··· EXERCISE INPUTS

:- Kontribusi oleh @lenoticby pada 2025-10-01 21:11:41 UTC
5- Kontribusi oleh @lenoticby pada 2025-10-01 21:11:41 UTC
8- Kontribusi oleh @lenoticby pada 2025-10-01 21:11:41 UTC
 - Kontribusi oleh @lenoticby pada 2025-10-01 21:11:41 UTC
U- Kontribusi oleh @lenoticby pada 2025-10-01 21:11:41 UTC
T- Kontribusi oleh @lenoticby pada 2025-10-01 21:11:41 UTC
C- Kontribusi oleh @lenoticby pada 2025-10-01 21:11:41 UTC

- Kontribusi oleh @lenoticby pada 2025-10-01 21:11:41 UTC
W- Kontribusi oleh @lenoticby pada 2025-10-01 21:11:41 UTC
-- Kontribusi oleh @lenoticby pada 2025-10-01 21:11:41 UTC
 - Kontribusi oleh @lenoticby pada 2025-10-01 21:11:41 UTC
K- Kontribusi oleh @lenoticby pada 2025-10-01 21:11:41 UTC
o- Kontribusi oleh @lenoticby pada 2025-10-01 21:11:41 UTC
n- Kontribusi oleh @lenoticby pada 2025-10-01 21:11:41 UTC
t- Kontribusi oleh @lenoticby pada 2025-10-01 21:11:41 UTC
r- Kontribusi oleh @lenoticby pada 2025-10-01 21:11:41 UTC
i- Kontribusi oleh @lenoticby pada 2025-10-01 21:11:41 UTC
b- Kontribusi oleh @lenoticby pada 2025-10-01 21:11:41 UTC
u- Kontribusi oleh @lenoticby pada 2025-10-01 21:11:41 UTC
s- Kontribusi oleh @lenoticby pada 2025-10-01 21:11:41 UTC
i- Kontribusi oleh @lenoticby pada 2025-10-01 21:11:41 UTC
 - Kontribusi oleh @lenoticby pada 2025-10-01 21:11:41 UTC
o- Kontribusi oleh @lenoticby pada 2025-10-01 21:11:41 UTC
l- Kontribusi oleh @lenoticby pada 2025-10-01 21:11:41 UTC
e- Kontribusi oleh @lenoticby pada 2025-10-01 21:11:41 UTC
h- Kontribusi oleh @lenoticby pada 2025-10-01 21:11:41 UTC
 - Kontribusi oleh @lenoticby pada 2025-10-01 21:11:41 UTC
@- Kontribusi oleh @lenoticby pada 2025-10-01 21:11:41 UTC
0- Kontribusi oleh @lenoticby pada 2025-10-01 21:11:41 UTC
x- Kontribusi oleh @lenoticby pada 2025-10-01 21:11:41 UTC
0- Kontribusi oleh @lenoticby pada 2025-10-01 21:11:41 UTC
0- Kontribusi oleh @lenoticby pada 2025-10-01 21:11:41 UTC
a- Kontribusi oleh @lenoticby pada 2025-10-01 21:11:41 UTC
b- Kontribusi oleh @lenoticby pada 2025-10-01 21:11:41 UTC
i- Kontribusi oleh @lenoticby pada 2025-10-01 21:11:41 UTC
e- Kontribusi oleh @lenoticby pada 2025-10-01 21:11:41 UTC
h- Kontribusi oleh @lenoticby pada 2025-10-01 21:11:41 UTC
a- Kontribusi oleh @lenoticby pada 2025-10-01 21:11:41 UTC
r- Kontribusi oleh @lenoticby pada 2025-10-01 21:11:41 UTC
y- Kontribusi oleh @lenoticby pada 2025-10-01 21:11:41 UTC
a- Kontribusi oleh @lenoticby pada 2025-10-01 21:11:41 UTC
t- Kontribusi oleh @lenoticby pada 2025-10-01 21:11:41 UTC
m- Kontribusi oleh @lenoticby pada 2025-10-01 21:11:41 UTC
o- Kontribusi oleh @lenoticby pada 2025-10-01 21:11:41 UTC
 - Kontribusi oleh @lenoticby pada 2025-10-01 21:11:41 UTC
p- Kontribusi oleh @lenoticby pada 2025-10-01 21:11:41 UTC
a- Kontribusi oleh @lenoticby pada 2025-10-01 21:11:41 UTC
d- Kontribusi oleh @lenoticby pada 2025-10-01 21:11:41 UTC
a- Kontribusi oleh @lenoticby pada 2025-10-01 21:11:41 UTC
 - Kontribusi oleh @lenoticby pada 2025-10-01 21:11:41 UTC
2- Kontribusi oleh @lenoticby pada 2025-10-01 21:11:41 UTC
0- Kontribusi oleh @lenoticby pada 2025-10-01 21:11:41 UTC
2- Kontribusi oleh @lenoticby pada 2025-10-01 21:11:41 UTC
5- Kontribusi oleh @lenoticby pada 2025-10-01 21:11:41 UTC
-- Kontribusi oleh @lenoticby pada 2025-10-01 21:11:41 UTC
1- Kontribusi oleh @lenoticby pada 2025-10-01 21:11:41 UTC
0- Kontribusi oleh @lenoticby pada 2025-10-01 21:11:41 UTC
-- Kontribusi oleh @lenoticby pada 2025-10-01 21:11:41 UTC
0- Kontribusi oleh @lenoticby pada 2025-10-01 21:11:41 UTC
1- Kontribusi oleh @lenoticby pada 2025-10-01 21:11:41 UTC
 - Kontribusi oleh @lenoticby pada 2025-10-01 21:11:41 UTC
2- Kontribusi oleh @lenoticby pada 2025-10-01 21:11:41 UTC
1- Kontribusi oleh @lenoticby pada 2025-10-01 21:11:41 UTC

······

== EXERCISE ==
From the data above, output only the lines between the line containing "m- Kontribusi oleh" and the line containing "d- Kontribusi oleh", inclusive, exactly as written.

== OUTPUT FOR THIS EXERCISE ==
m- Kontribusi oleh @lenoticby pada 2025-10-01 21:11:41 UTC
o- Kontribusi oleh @lenoticby pada 2025-10-01 21:11:41 UTC
 - Kontribusi oleh @lenoticby pada 2025-10-01 21:11:41 UTC
p- Kontribusi oleh @lenoticby pada 2025-10-01 21:11:41 UTC
a- Kontribusi oleh @lenoticby pada 2025-10-01 21:11:41 UTC
d- Kontribusi oleh @lenoticby pada 2025-10-01 21:11:41 UTC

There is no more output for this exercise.